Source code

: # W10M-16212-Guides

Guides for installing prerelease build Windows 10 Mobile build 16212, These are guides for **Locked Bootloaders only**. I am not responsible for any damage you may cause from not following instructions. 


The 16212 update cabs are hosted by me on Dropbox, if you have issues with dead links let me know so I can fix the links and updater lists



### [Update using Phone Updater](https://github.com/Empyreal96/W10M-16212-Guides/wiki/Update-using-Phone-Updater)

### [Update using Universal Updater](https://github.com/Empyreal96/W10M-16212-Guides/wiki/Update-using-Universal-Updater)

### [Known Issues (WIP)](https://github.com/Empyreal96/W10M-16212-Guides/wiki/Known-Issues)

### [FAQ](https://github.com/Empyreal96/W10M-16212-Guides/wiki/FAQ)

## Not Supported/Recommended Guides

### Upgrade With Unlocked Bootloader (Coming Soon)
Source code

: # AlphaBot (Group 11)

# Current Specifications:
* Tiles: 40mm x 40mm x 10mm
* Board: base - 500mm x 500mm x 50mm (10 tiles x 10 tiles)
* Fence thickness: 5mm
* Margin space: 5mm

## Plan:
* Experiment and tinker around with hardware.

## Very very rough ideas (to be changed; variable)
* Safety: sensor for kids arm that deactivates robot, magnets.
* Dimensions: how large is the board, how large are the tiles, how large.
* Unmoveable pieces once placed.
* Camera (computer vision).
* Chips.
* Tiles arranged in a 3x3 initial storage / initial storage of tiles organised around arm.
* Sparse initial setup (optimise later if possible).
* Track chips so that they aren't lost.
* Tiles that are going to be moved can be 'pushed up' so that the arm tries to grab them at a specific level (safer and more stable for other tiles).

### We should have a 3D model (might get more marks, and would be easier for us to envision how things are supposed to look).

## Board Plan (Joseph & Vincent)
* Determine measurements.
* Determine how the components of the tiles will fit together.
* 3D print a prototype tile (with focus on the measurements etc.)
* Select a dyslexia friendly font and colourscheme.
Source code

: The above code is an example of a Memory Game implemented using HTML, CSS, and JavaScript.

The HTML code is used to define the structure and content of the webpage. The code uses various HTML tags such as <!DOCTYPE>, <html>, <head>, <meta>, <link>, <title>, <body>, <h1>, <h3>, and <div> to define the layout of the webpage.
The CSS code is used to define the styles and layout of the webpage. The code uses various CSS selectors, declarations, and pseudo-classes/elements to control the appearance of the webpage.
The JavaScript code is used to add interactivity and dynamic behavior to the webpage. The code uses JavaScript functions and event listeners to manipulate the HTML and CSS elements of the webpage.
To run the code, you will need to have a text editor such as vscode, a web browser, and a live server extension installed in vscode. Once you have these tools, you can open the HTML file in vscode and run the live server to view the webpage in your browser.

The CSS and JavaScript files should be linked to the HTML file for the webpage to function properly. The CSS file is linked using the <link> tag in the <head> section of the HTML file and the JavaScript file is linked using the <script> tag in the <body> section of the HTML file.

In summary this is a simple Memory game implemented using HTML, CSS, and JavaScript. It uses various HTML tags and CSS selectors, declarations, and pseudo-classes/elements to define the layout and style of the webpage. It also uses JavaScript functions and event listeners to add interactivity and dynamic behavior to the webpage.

**To do:** Only those lines of the entries above that run from the line containing "Guides for installing" to the line containing "The 16212 update", both included, should be transcribed exactly.

**Solved problem:**
Guides for installing prerelease build Windows 10 Mobile build 16212, These are guides for **Locked Bootloaders only**. I am not responsible for any damage you may cause from not following instructions. 


The 16212 update cabs are hosted by me on Dropbox, if you have issues with dead links let me know so I can fix the links and updater lists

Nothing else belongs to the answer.